Clustering is just one part of an entire strategy needed to help reduce application downtime. You will also need to purchase a shared disk array (more on this later) that offers redundancy, make tape backups, put the server behind a firewall, make sure your network connections have redundancy, use battery backup, and locate the server in a secure facility, among many other steps you can take. So don’t think that clustering is all you need for creating a highly available SQL Server. It is just one part.

What Are the Types of Clustering?

When you decide you want to cluster SQL Server, you have a choice of configuring what is called Active/Active or an Active/Passive cluster. Each has its own pros and cons. Let’s look at each, in the context of a two-node SQL Server cluster.

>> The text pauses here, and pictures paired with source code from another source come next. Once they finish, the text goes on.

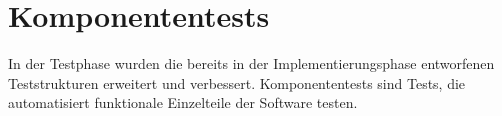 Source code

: \section{Komponententests}
In der Testphase wurden die bereits in der Implementierungsphase entworfenen Teststrukturen erweitert und verbessert.
Komponententests sind Tests, die automatisiert funktionale Einzelteile der Software testen.


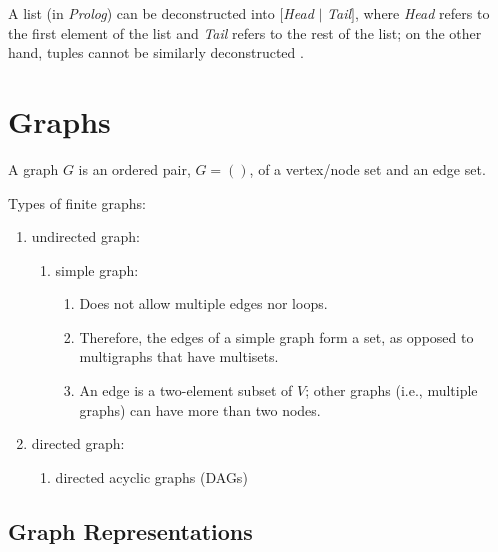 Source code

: A list (in {\it Prolog}) can be deconstructed into $[${\it Head} $|$ {\it Tail}$]$, where {\it Head} refers to the first element of the list and {\it Tail} refers to the rest of the list; on the other hand, tuples cannot be similarly deconstructed \cite[\S4.3 pp. 113]{Tate2010}.





\section{Graphs}
\label{sec:Graphs}

A graph $G$ is an ordered pair, $G = ()$, of a vertex/node set and an edge set.

Types of finite graphs: \vspace{-0.3cm}
\begin{enumerate} \itemsep -4pt
\item undirected graph: \vspace{-0.3cm}
	\begin{enumerate} \itemsep -2pt
	\item simple graph: \vspace{-0.2cm}
		\begin{enumerate} \itemsep -2pt
		\item Does not allow multiple edges nor loops.
		\item Therefore, the edges of a simple graph form a set, as opposed to multigraphs that have multisets.
		\item An edge is a two-element subset of $V$; other graphs (i.e., multiple graphs) can have more than two nodes.
		\end{enumerate}
	\end{enumerate}
\item directed graph: \vspace{-0.3cm}
	\begin{enumerate} \itemsep -2pt
	\item directed acyclic graphs (DAGs)
	\end{enumerate}
\end{enumerate}


\subsection{Graph Representations}
\label{ssec:GraphRepresentations}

An Active/Active SQL Server cluster means that SQL Server is running on both nodes of a two-way cluster. Each copy of SQL Server acts independently, and users see two different SQL Servers. If one of the SQL Servers in the cluster should fail, then the failed instance of SQL Server will failover to the remaining server. This means that then both instances of SQL Server will be running on one physical server, instead of two.

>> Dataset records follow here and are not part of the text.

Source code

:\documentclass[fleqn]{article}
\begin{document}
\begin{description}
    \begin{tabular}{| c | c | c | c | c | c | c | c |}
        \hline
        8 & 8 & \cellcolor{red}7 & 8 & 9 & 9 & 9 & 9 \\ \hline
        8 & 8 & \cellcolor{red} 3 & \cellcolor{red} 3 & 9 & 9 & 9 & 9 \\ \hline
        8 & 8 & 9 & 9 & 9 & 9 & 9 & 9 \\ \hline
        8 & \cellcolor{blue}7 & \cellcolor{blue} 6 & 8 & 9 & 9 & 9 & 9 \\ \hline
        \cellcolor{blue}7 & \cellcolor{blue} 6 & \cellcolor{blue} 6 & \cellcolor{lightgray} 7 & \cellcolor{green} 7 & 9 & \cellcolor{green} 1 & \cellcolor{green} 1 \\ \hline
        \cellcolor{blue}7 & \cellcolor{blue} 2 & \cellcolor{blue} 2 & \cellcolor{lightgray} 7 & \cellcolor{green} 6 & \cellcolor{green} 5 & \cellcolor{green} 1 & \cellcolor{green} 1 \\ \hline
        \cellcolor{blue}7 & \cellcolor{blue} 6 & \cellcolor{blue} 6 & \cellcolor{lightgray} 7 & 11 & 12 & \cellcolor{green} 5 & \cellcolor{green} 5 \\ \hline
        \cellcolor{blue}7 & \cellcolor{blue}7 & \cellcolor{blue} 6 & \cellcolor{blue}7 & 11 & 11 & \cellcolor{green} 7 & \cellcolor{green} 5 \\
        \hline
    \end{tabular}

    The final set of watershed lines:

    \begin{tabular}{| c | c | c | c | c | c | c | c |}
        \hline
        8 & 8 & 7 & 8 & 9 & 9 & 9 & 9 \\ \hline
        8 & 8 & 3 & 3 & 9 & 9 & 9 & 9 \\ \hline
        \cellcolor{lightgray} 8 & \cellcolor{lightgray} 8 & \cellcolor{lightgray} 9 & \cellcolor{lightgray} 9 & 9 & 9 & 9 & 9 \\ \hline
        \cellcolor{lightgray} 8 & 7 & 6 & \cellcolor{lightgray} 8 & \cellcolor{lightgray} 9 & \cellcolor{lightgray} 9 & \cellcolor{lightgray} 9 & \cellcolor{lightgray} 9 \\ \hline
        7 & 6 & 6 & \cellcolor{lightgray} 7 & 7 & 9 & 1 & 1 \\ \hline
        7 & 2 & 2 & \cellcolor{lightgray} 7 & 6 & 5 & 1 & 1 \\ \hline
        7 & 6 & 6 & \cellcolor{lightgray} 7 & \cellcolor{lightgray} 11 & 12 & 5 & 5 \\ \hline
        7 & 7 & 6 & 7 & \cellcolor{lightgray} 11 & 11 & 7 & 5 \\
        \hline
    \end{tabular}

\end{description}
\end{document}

As you can imagine, if two instances have to run on one physical server, performance can be affected, especially if the server’s have not been sized appropriately.

An Active/Passive SQL Server cluster refers to a SQL Server cluster where only one instance of SQL Server is running on one of the physical servers in the cluster, and the other physical server does nothing, other that waiting to takeover should the primary node should fail.

From a performance perspective, this is the better solution. On the other hand, this option makes less productive use of your physical hardware, which means this solution is more expensive.

Personally, I prefer an Active/Passive configuration as it is easier to set up and administer, and overall it will provide better performance. Assuming you have the budget, this is what I recommend.

Two- or Four-Node Clustering?

SQL Server can be clustered using two nodes (using Windows 2000 Advanced Server), or it can be clustered using more than two nodes (using Windows 2000 Datacenter). Since I don’t personally have any experience is three or four node clustering, I won’t be discussing it here. But for the most part, what I say about two-node clustering also applies to three- or four-node clustering.

How Does Clustering Work?

Clustering is a very complex technology, so I will focus here on the big picture. In a two-cluster node, one of the SQL Servers is referred to as the primary node, and the second one is referred to as the secondary node. In an Active/Passive cluster design, SQL Server will run on the primary node, and should the primary node fail, then the secondary node will take over.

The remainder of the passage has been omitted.